* **EXERCISE REQUIREMENTS**
Look through the material below. Copy every line with the string "constants" in it.

══ INFORMATION

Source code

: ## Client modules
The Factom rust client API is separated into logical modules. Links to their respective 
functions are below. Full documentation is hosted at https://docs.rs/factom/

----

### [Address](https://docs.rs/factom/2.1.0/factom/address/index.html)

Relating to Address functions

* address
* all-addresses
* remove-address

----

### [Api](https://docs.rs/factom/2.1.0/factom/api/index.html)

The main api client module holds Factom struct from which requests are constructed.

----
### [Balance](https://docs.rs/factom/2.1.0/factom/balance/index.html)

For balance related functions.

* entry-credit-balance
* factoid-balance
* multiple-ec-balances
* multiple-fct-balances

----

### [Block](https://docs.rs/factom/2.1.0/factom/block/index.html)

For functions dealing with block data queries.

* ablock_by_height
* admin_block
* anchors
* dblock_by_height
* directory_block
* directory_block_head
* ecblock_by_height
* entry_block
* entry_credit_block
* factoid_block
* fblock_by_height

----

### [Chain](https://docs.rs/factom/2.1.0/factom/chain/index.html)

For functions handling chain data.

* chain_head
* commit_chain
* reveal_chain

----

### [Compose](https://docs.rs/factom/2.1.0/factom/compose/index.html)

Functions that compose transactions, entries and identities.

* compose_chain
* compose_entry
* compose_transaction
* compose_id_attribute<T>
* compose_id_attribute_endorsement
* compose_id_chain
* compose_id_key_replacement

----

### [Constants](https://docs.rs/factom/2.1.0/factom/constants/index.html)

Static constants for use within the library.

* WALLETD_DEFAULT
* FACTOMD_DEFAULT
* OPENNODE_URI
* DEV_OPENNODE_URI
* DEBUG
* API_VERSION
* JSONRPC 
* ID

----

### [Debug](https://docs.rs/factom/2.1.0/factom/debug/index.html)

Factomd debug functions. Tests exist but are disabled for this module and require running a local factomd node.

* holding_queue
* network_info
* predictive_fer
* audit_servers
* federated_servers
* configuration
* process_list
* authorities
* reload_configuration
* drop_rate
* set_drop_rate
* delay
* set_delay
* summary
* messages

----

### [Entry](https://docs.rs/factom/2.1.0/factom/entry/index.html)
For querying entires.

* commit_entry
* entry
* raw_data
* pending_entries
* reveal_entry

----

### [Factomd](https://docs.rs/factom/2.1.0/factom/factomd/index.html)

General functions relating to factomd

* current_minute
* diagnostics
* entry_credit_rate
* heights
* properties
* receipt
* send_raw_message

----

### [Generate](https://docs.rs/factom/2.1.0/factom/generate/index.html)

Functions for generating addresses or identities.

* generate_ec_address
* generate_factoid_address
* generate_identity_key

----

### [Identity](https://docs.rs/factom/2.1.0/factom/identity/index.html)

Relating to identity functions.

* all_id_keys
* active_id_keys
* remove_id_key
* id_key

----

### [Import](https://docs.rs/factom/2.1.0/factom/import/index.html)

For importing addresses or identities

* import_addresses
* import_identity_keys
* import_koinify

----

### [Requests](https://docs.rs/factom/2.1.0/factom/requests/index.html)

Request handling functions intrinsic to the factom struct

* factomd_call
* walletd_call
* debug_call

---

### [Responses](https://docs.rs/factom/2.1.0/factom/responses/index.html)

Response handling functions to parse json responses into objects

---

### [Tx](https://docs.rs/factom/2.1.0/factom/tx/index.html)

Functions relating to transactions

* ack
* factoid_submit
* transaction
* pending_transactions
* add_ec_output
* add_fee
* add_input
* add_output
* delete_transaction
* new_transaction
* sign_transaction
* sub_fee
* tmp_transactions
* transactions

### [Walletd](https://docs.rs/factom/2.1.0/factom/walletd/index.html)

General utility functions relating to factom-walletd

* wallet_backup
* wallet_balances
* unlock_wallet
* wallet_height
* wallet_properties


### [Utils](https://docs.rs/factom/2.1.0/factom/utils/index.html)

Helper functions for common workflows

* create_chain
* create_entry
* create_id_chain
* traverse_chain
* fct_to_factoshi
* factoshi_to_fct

════

* **TASK RESULT**
### [Constants](https://docs.rs/factom/2.1.0/factom/constants/index.html)
Static constants for use within the library.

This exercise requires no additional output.